The SOFT trial also showed that adding ovarian suppression to tamoxifen reduced breast cancer recurrence rates for some young premenopausal women but not all. The most notable improvements were in women aged under 35. Women who also received adjuvant chemotherapy and were still menstruating and thus producing oestrogen from their ovaries post chemotherapy also had improved outcomes if ovarian suppression was used. Women in this group who received exemestane with ovarian suppression had better results than those who received tamoxifen with ovarian suppression.
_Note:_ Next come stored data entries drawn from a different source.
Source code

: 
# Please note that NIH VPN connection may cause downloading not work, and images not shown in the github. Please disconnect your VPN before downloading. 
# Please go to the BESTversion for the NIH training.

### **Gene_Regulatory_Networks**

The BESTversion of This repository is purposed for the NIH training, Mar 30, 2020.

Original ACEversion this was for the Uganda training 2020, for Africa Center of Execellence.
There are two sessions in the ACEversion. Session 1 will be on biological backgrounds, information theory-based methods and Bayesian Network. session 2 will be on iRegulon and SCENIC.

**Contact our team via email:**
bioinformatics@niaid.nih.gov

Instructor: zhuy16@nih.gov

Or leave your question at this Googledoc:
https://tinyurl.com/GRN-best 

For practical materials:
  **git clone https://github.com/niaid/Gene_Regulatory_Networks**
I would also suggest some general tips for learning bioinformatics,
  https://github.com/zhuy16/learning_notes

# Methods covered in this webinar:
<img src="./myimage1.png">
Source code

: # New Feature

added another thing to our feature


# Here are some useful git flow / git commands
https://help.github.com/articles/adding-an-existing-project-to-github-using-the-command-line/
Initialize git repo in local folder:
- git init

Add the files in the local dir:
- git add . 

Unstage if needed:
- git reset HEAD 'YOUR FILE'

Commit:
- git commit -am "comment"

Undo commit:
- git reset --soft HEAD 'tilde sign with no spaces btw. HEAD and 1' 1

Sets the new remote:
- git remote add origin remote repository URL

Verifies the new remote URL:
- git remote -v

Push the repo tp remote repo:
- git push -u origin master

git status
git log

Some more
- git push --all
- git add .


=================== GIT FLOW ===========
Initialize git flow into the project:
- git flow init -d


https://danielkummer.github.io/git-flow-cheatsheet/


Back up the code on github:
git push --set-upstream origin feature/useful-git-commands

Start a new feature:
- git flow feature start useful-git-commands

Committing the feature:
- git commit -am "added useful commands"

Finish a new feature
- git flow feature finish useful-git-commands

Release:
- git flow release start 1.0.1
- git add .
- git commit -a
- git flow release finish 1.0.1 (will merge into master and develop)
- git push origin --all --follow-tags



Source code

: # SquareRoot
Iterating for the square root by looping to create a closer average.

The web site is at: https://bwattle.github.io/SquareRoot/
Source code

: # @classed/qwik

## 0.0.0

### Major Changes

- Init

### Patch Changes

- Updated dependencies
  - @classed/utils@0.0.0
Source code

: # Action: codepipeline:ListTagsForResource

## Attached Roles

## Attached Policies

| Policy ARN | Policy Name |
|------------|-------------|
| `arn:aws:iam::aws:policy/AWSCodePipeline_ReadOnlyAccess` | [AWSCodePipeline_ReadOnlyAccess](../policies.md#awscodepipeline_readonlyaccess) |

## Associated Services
Very young women with hormone receptor-positive breast cancer are known to have a high risk of breast cancer recurrence and therefore the results of the SOFT trial will change recommendations for very young women. The addition of ovarian suppression to tamoxifen, however, has increased side effects with an increase in hot flushes, sweating, insomnia, and some sexual side effects such as a dry vagina and low libido. Women who took exemestane also reported more joint aches and changes in the bone density. Obviously, women who had a laparoscopic (keyhole surgery) to remove their ovaries and fallopian tubes will not be able to regain their fertility post breast cancer treatment and therefore for very young ladies that wish to maintain some fertility they may wish to undergo treatment with Zoladex instead of having surgical removal of the ovaries and tubes.